18. The crossover piping system according to claim 13, wherein said substantially horizontal piping portion comprises a minor portion of said predetermined distance.

19. In a steam turbine having a first turbine element adapted to operate at a first predetermined pressure, the first turbine element including an exhaust portion, and a second turbine element adapted to operate at a second predetermined pressure relatively lower than the first predetermined pressure, the second turbine element including an inlet portion coupled to receive a flow of steam from the exhaust portion, an improved method of coupling the inlet portion to the exhaust portion comprising the steps of:
providing a first vaneless turning subsection of piping having a substantially long radius of curvature;
connecting said first subsection to the exhaust portion;
providing a second vaneless turning subsection of piping having a substantially long radius of turn;
connecting said second subsection to the inlet portion;
providing each said turning subsection with a portion of piping having expansion joint means installed therein;
disposing said expansion joint means in each said piping portion of said subsections at an angle of less than a substantially vertical position but greater than a substantially horizontal position;
providing a substantially horizontal portion of piping;
connecting said first and second subsections with said substantially horizontal portion of piping;
and installing expansion joint means in said substantially horizontal portion of piping.

20. The method according to claim 19, wherein said steps of providing said expansion joint means each comprise the step of providing a link-hinge diaphragm.

21. The method according to claim 20, further comprising the steps of:
disposing the exhaust portion in a substantially horizontal position; and disposing the inlet portion in a substantially horizontal position;
wherein the flow of steam exiting said exhaust portion and entering said inlet portion flows in a substantially vertical direction.

22. The method according to claim 19, further comprising the steps of:
disposing the exhaust portion at an angle of less than a substantially vertical position but greater than a substantially horizontal position; and disposing the inlet portion at an angle of less than a substantially vertical position but greater than a substantially horizontal position.

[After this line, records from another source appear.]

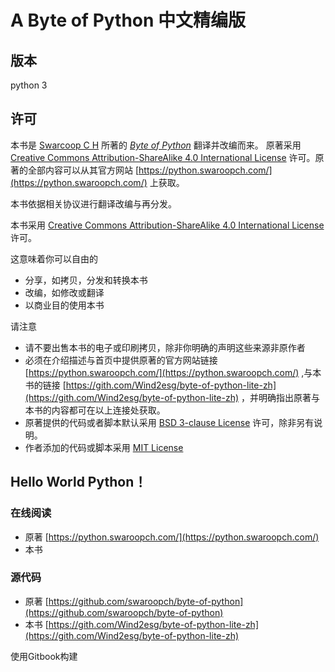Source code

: # A Byte of Python 中文精编版

## 版本
python 3

## 许可
本书是 [Swarcoop C H](https://www.swaroopch.com/about/) 所著的 [*Byte of Python*](https://python.swaroopch.com/) 翻译并改编而来。
原著采用 [Creative Commons Attribution-ShareAlike 4.0 International License](http://creativecommons.org/licenses/by-sa/4.0) 许可。原著的全部内容可以从其官方网站 [https://python.swaroopch.com/](https://python.swaroopch.com/) 上获取。

本书依据相关协议进行翻译改编与再分发。

本书采用 [Creative Commons Attribution-ShareAlike 4.0 International License](http://creativecommons.org/licenses/by-sa/4.0) 许可。

这意味着你可以自由的
- 分享，如拷贝，分发和转换本书
- 改编，如修改或翻译
- 以商业目的使用本书

请注意
- 请不要出售本书的电子或印刷拷贝，除非你明确的声明这些来源非原作者
- 必须在介绍描述与首页中提供原著的官方网站链接 [https://python.swaroopch.com/](https://python.swaroopch.com/) ,与本书的链接 [https://gith.com/Wind2esg/byte-of-python-lite-zh](https://gith.com/Wind2esg/byte-of-python-lite-zh) ，并明确指出原著与本书的内容都可在以上连接处获取。
- 原著提供的代码或者脚本默认采用 [BSD 3-clause License](http://www.opensource.org/licenses/bsd-license.php) 许可，除非另有说明。
- 作者添加的代码或脚本采用 [MIT License](http://www.opensource.org/licenses/mit-license.php)

## Hello World Python！
### 在线阅读
- 原著 [https://python.swaroopch.com/](https://python.swaroopch.com/)
- 本书
### 源代码
- 原著 [https://github.com/swaroopch/byte-of-python](https://github.com/swaroopch/byte-of-python)
- 本书 [https://gith.com/Wind2esg/byte-of-python-lite-zh](https://gith.com/Wind2esg/byte-of-python-lite-zh)

使用Gitbook构建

23. The method according to claim 19, wherein the exhaust portion and the inlet portion each include a centerline, and said centerlines of the exhaust portion and the inlet portion are separated by a predetermined distance, and wherein said step of providing said substantially horizontal piping portion further comprises the step of ensuring that said substantially horizontal piping portion comprises a minor portion of said predetermined distance.